To identify changes in SARS-CoV-2 antibody seroprevalence in Wales by time, demography and location.


Residual samples from blood donations made in Wales between 29 June 2020 and 20 November 2022 were tested for antibodies to the nucleocapsid antigen (anti-N) of SARS-CoV-2, resulting from natural infection. Donations made between 12 April 2021 and 20 November 2022 were also tested for antibodies to the spike antigen (anti-S) occurring as a result of natural infection and vaccination.

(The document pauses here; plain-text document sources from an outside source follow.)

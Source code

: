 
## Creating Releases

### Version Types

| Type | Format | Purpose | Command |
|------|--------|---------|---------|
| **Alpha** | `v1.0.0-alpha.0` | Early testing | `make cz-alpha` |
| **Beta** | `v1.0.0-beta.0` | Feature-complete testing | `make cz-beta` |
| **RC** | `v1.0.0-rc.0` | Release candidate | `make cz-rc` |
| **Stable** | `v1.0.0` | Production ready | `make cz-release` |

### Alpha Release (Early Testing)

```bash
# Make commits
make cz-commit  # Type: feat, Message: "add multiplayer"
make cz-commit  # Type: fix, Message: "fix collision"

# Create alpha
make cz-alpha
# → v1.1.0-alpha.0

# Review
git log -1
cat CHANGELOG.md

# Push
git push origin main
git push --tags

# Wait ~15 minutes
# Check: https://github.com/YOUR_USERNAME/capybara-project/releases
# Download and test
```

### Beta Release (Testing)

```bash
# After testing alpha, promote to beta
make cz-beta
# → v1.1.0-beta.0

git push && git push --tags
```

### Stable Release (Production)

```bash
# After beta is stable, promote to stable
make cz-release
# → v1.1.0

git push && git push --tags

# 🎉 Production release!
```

Age-standardised seroprevalence of anti-N antibodies in donors remained stable (4.4–5.5%) until November 2020 before increasing to 16.7% by February 2021. Trends remained steady until November 2021 before increasing, peaking in November 2022 (80.2%). For anti-S, seroprevalence increased from 67.1% to 98.6% between May and September 2021, then remained above 99%. Anti-N seroprevalence was highest in younger donors and in donors living in urban South Wales. In contrast, seroprevalence of anti-S was highest in older donors and was similar across regions. No significant difference was observed by sex. Seroprevalence of anti-N antibodies was higher in Black, Asian and other minority ethnicities (self-reported) compared with White donors, with the converse observed for anti-S antibodies.


We successfully set up long-term serological surveillance of SARS-CoV-2 using residual samples from blood donations, demonstrating variation based on age, ethnicity and location.